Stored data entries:
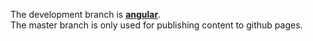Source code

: The development branch is [**angular**](https://github.com/cuuzis/cuuzis.github.io/tree/angular).  
The master branch is only used for publishing content to github pages.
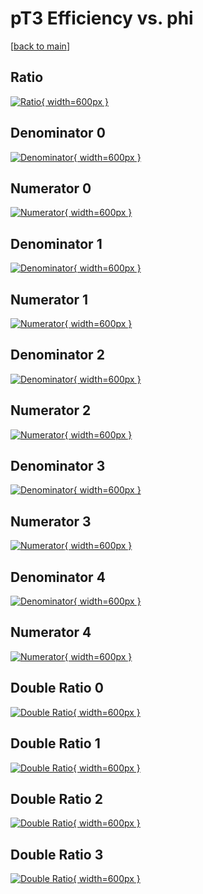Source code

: # pT3 Efficiency vs. phi

[[back to main](./)]



## Ratio

[![Ratio](../mtv/var/pT3_loweta_0_1_eff_phi.png){ width=600px }](../mtv/var/pT3_loweta_0_1_eff_phi.pdf)

## Denominator 0

[![Denominator](../mtv/den/pT3_loweta_0_1_eff_phi_den0.png){ width=600px }](../mtv/den/pT3_loweta_0_1_eff_phi_den0.pdf)

## Numerator 0

[![Numerator](../mtv/num/pT3_loweta_0_1_eff_phi_num0.png){ width=600px }](../mtv/num/pT3_loweta_0_1_eff_phi_num0.pdf)

## Denominator 1

[![Denominator](../mtv/den/pT3_loweta_0_1_eff_phi_den1.png){ width=600px }](../mtv/den/pT3_loweta_0_1_eff_phi_den1.pdf)

## Numerator 1

[![Numerator](../mtv/num/pT3_loweta_0_1_eff_phi_num1.png){ width=600px }](../mtv/num/pT3_loweta_0_1_eff_phi_num1.pdf)

## Denominator 2

[![Denominator](../mtv/den/pT3_loweta_0_1_eff_phi_den2.png){ width=600px }](../mtv/den/pT3_loweta_0_1_eff_phi_den2.pdf)

## Numerator 2

[![Numerator](../mtv/num/pT3_loweta_0_1_eff_phi_num2.png){ width=600px }](../mtv/num/pT3_loweta_0_1_eff_phi_num2.pdf)

## Denominator 3

[![Denominator](../mtv/den/pT3_loweta_0_1_eff_phi_den3.png){ width=600px }](../mtv/den/pT3_loweta_0_1_eff_phi_den3.pdf)

## Numerator 3

[![Numerator](../mtv/num/pT3_loweta_0_1_eff_phi_num3.png){ width=600px }](../mtv/num/pT3_loweta_0_1_eff_phi_num3.pdf)

## Denominator 4

[![Denominator](../mtv/den/pT3_loweta_0_1_eff_phi_den4.png){ width=600px }](../mtv/den/pT3_loweta_0_1_eff_phi_den4.pdf)

## Numerator 4

[![Numerator](../mtv/num/pT3_loweta_0_1_eff_phi_num4.png){ width=600px }](../mtv/num/pT3_loweta_0_1_eff_phi_num4.pdf)

## Double Ratio 0

[![Double Ratio](../mtv/ratio/pT3_loweta_0_1_eff_phi_ratio0.png){ width=600px }](../mtv/ratio/pT3_loweta_0_1_eff_phi_ratio0.pdf)

## Double Ratio 1

[![Double Ratio](../mtv/ratio/pT3_loweta_0_1_eff_phi_ratio1.png){ width=600px }](../mtv/ratio/pT3_loweta_0_1_eff_phi_ratio1.pdf)

## Double Ratio 2

[![Double Ratio](../mtv/ratio/pT3_loweta_0_1_eff_phi_ratio2.png){ width=600px }](../mtv/ratio/pT3_loweta_0_1_eff_phi_ratio2.pdf)

## Double Ratio 3

[![Double Ratio](../mtv/ratio/pT3_loweta_0_1_eff_phi_ratio3.png){ width=600px }](../mtv/ratio/pT3_loweta_0_1_eff_phi_ratio3.pdf)

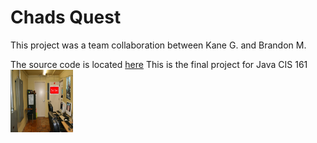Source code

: <h1>Chads Quest</h1>

This project was a team collaboration between Kane G. and Brandon M. 

The source code is located <a href = "https://github.com/ModelCitizens/JavaFinal/tree/master/Chad'sQuest/src/rooms">here</a>
This is the final project for Java CIS 161
<img src="mypic.jpg" alt="Room" style="width:100px;height:100px;">
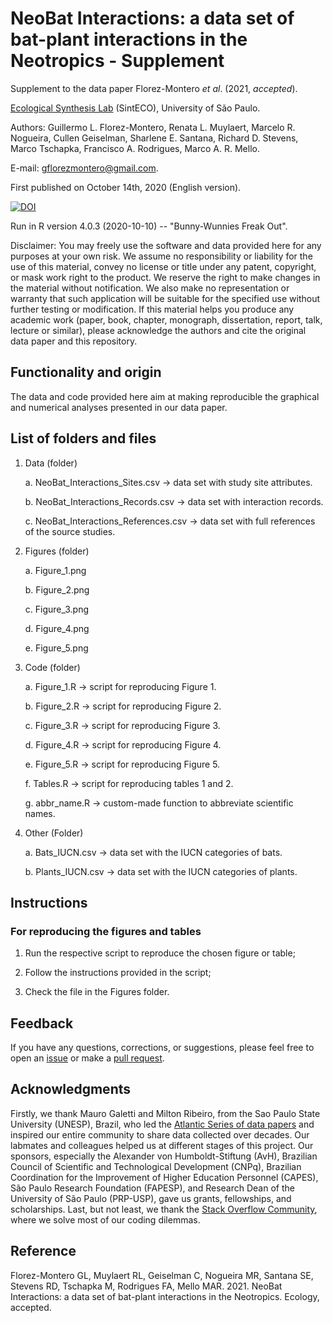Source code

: # NeoBat Interactions: a data set of bat-plant interactions in the Neotropics - Supplement

Supplement to the data paper Florez-Montero *et al*. (2021, *accepted*).

[Ecological Synthesis Lab](https://marcomellolab.wordpress.com) (SintECO), University of São Paulo.

Authors: Guillermo L. Florez-Montero, Renata L. Muylaert, Marcelo R. Nogueira, Cullen Geiselman, Sharlene E. Santana, Richard D. Stevens, Marco Tschapka, Francisco A. Rodrigues, Marco A. R. Mello.

E-mail: [gflorezmontero\@gmail.com](mailto:gflorezmontero@gmail.com).

First published on October 14th, 2020 (English version).

[![DOI](https://zenodo.org/badge/DOI/10.5281/zenodo.4894176.svg)](https://doi.org/10.5281/zenodo.4894176)

Run in R version 4.0.3 (2020-10-10) -- "Bunny-Wunnies Freak Out".

Disclaimer: You may freely use the software and data provided here for any purposes at your own risk. We assume no responsibility or liability for the use of this material, convey no license or title under any patent, copyright, or mask work right to the product. We reserve the right to make changes in the material without notification. We also make no representation or warranty that such application will be suitable for the specified use without further testing or modification. If this material helps you produce any academic work (paper, book, chapter, monograph, dissertation, report, talk, lecture or similar), please acknowledge the authors and cite the original data paper and this repository.

## Functionality and origin

The data and code provided here aim at making reproducible the graphical and numerical analyses presented in our data paper.

## List of folders and files

1.  Data (folder)

    a.  NeoBat_Interactions_Sites.csv -\> data set with study site attributes.

    b.  NeoBat_Interactions_Records.csv -\> data set with interaction records.

    c.  NeoBat_Interactions_References.csv -\> data set with full references of the source studies.

2.  Figures (folder)

    a.  Figure_1.png

    b.  Figure_2.png

    c.  Figure_3.png

    d.  Figure_4.png

    e.  Figure_5.png

3.  Code (folder)

    a.  Figure_1.R -\> script for reproducing Figure 1.

    b.  Figure_2.R -\> script for reproducing Figure 2.

    c.  Figure_3.R -\> script for reproducing Figure 3.

    d.  Figure_4.R -\> script for reproducing Figure 4.

    e.  Figure_5.R -\> script for reproducing Figure 5.

    f.  Tables.R -\> script for reproducing tables 1 and 2.

    g.  abbr_name.R -\> custom-made function to abbreviate scientific names.

4.  Other (Folder)

    a.  Bats_IUCN.csv -\> data set with the IUCN categories of bats.

    b.  Plants_IUCN.csv -\> data set with the IUCN categories of plants.

## Instructions

### For reproducing the figures and tables

1.  Run the respective script to reproduce the chosen figure or table;

2.  Follow the instructions provided in the script;

3.  Check the file in the Figures folder.

## Feedback

If you have any questions, corrections, or suggestions, please feel free to open an [issue](https://github.com/gflorezm/NeoBat_Interactions/issues) or make a [pull request](https://github.com/gflorezm/NeoBat_Interactions/pulls).

## Acknowledgments

Firstly, we thank Mauro Galetti and Milton Ribeiro, from the Sao Paulo State University (UNESP), Brazil, who led the [Atlantic Series of data papers](https://esajournals.onlinelibrary.wiley.com/doi/toc/10.1002/(ISSN)1939-9170.AtlanticPapers) and inspired our entire community to share data collected over decades. Our labmates and colleagues helped us at different stages of this project. Our sponsors, especially the Alexander von Humboldt-Stiftung (AvH), Brazilian Council of Scientific and Technological Development (CNPq), Brazilian Coordination for the Improvement of Higher Education Personnel (CAPES), São Paulo Research Foundation (FAPESP), and Research Dean of the University of São Paulo (PRP-USP), gave us grants, fellowships, and scholarships. Last, but not least, we thank the [Stack Overflow Community](https://stackoverflow.com), where we solve most of our coding dilemmas.

## Reference

Florez-Montero GL, Muylaert RL, Geiselman C, Nogueira MR, Santana SE, Stevens RD, Tschapka M, Rodrigues FA, Mello MAR. 2021. NeoBat Interactions: a data set of bat-plant interactions in the Neotropics. Ecology, accepted.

Work required: All of the entries above should be duplicated exactly, except for the pictures.

Result below:
Source code

: The development branch is [**angular**](https://github.com/cuuzis/cuuzis.github.io/tree/angular).  
The master branch is only used for publishing content to github pages.
Source code

: # pT3 Efficiency vs. phi

[[back to main](./)]



## Ratio

[![Ratio](../mtv/var/pT3_loweta_0_1_eff_phi.png){ width=600px }](../mtv/var/pT3_loweta_0_1_eff_phi.pdf)

## Denominator 0

[![Denominator](../mtv/den/pT3_loweta_0_1_eff_phi_den0.png){ width=600px }](../mtv/den/pT3_loweta_0_1_eff_phi_den0.pdf)

## Numerator 0

[![Numerator](../mtv/num/pT3_loweta_0_1_eff_phi_num0.png){ width=600px }](../mtv/num/pT3_loweta_0_1_eff_phi_num0.pdf)

## Denominator 1

[![Denominator](../mtv/den/pT3_loweta_0_1_eff_phi_den1.png){ width=600px }](../mtv/den/pT3_loweta_0_1_eff_phi_den1.pdf)

## Numerator 1

[![Numerator](../mtv/num/pT3_loweta_0_1_eff_phi_num1.png){ width=600px }](../mtv/num/pT3_loweta_0_1_eff_phi_num1.pdf)

## Denominator 2

[![Denominator](../mtv/den/pT3_loweta_0_1_eff_phi_den2.png){ width=600px }](../mtv/den/pT3_loweta_0_1_eff_phi_den2.pdf)

## Numerator 2

[![Numerator](../mtv/num/pT3_loweta_0_1_eff_phi_num2.png){ width=600px }](../mtv/num/pT3_loweta_0_1_eff_phi_num2.pdf)

## Denominator 3

[![Denominator](../mtv/den/pT3_loweta_0_1_eff_phi_den3.png){ width=600px }](../mtv/den/pT3_loweta_0_1_eff_phi_den3.pdf)

## Numerator 3

[![Numerator](../mtv/num/pT3_loweta_0_1_eff_phi_num3.png){ width=600px }](../mtv/num/pT3_loweta_0_1_eff_phi_num3.pdf)

## Denominator 4

[![Denominator](../mtv/den/pT3_loweta_0_1_eff_phi_den4.png){ width=600px }](../mtv/den/pT3_loweta_0_1_eff_phi_den4.pdf)

## Numerator 4

[![Numerator](../mtv/num/pT3_loweta_0_1_eff_phi_num4.png){ width=600px }](../mtv/num/pT3_loweta_0_1_eff_phi_num4.pdf)

## Double Ratio 0

[![Double Ratio](../mtv/ratio/pT3_loweta_0_1_eff_phi_ratio0.png){ width=600px }](../mtv/ratio/pT3_loweta_0_1_eff_phi_ratio0.pdf)

## Double Ratio 1

[![Double Ratio](../mtv/ratio/pT3_loweta_0_1_eff_phi_ratio1.png){ width=600px }](../mtv/ratio/pT3_loweta_0_1_eff_phi_ratio1.pdf)

## Double Ratio 2

[![Double Ratio](../mtv/ratio/pT3_loweta_0_1_eff_phi_ratio2.png){ width=600px }](../mtv/ratio/pT3_loweta_0_1_eff_phi_ratio2.pdf)

## Double Ratio 3

[![Double Ratio](../mtv/ratio/pT3_loweta_0_1_eff_phi_ratio3.png){ width=600px }](../mtv/ratio/pT3_loweta_0_1_eff_phi_ratio3.pdf)

Source code

: <h1>Chads Quest</h1>

This project was a team collaboration between Kane G. and Brandon M. 

The source code is located <a href = "https://github.com/ModelCitizens/JavaFinal/tree/master/Chad'sQuest/src/rooms">here</a>
This is the final project for Java CIS 161
<img src="mypic.jpg" alt="Room" style="width:100px;height:100px;">
Source code

: # NeoBat Interactions: a data set of bat-plant interactions in the Neotropics - Supplement

Supplement to the data paper Florez-Montero *et al*. (2021, *accepted*).

[Ecological Synthesis Lab](https://marcomellolab.wordpress.com) (SintECO), University of São Paulo.

Authors: Guillermo L. Florez-Montero, Renata L. Muylaert, Marcelo R. Nogueira, Cullen Geiselman, Sharlene E. Santana, Richard D. Stevens, Marco Tschapka, Francisco A. Rodrigues, Marco A. R. Mello.

E-mail: [gflorezmontero\@gmail.com](mailto:gflorezmontero@gmail.com).

First published on October 14th, 2020 (English version).

[![DOI](https://zenodo.org/badge/DOI/10.5281/zenodo.4894176.svg)](https://doi.org/10.5281/zenodo.4894176)

Run in R version 4.0.3 (2020-10-10) -- "Bunny-Wunnies Freak Out".

Disclaimer: You may freely use the software and data provided here for any purposes at your own risk. We assume no responsibility or liability for the use of this material, convey no license or title under any patent, copyright, or mask work right to the product. We reserve the right to make changes in the material without notification. We also make no representation or warranty that such application will be suitable for the specified use without further testing or modification. If this material helps you produce any academic work (paper, book, chapter, monograph, dissertation, report, talk, lecture or similar), please acknowledge the authors and cite the original data paper and this repository.

## Functionality and origin

The data and code provided here aim at making reproducible the graphical and numerical analyses presented in our data paper.

## List of folders and files

1.  Data (folder)

    a.  NeoBat_Interactions_Sites.csv -\> data set with study site attributes.

    b.  NeoBat_Interactions_Records.csv -\> data set with interaction records.

    c.  NeoBat_Interactions_References.csv -\> data set with full references of the source studies.

2.  Figures (folder)

    a.  Figure_1.png

    b.  Figure_2.png

    c.  Figure_3.png

    d.  Figure_4.png

    e.  Figure_5.png

3.  Code (folder)

    a.  Figure_1.R -\> script for reproducing Figure 1.

    b.  Figure_2.R -\> script for reproducing Figure 2.

    c.  Figure_3.R -\> script for reproducing Figure 3.

    d.  Figure_4.R -\> script for reproducing Figure 4.

    e.  Figure_5.R -\> script for reproducing Figure 5.

    f.  Tables.R -\> script for reproducing tables 1 and 2.

    g.  abbr_name.R -\> custom-made function to abbreviate scientific names.

4.  Other (Folder)

    a.  Bats_IUCN.csv -\> data set with the IUCN categories of bats.

    b.  Plants_IUCN.csv -\> data set with the IUCN categories of plants.

## Instructions

### For reproducing the figures and tables

1.  Run the respective script to reproduce the chosen figure or table;

2.  Follow the instructions provided in the script;

3.  Check the file in the Figures folder.

## Feedback

If you have any questions, corrections, or suggestions, please feel free to open an [issue](https://github.com/gflorezm/NeoBat_Interactions/issues) or make a [pull request](https://github.com/gflorezm/NeoBat_Interactions/pulls).

## Acknowledgments

Firstly, we thank Mauro Galetti and Milton Ribeiro, from the Sao Paulo State University (UNESP), Brazil, who led the [Atlantic Series of data papers](https://esajournals.onlinelibrary.wiley.com/doi/toc/10.1002/(ISSN)1939-9170.AtlanticPapers) and inspired our entire community to share data collected over decades. Our labmates and colleagues helped us at different stages of this project. Our sponsors, especially the Alexander von Humboldt-Stiftung (AvH), Brazilian Council of Scientific and Technological Development (CNPq), Brazilian Coordination for the Improvement of Higher Education Personnel (CAPES), São Paulo Research Foundation (FAPESP), and Research Dean of the University of São Paulo (PRP-USP), gave us grants, fellowships, and scholarships. Last, but not least, we thank the [Stack Overflow Community](https://stackoverflow.com), where we solve most of our coding dilemmas.

## Reference

Florez-Montero GL, Muylaert RL, Geiselman C, Nogueira MR, Santana SE, Stevens RD, Tschapka M, Rodrigues FA, Mello MAR. 2021. NeoBat Interactions: a data set of bat-plant interactions in the Neotropics. Ecology, accepted.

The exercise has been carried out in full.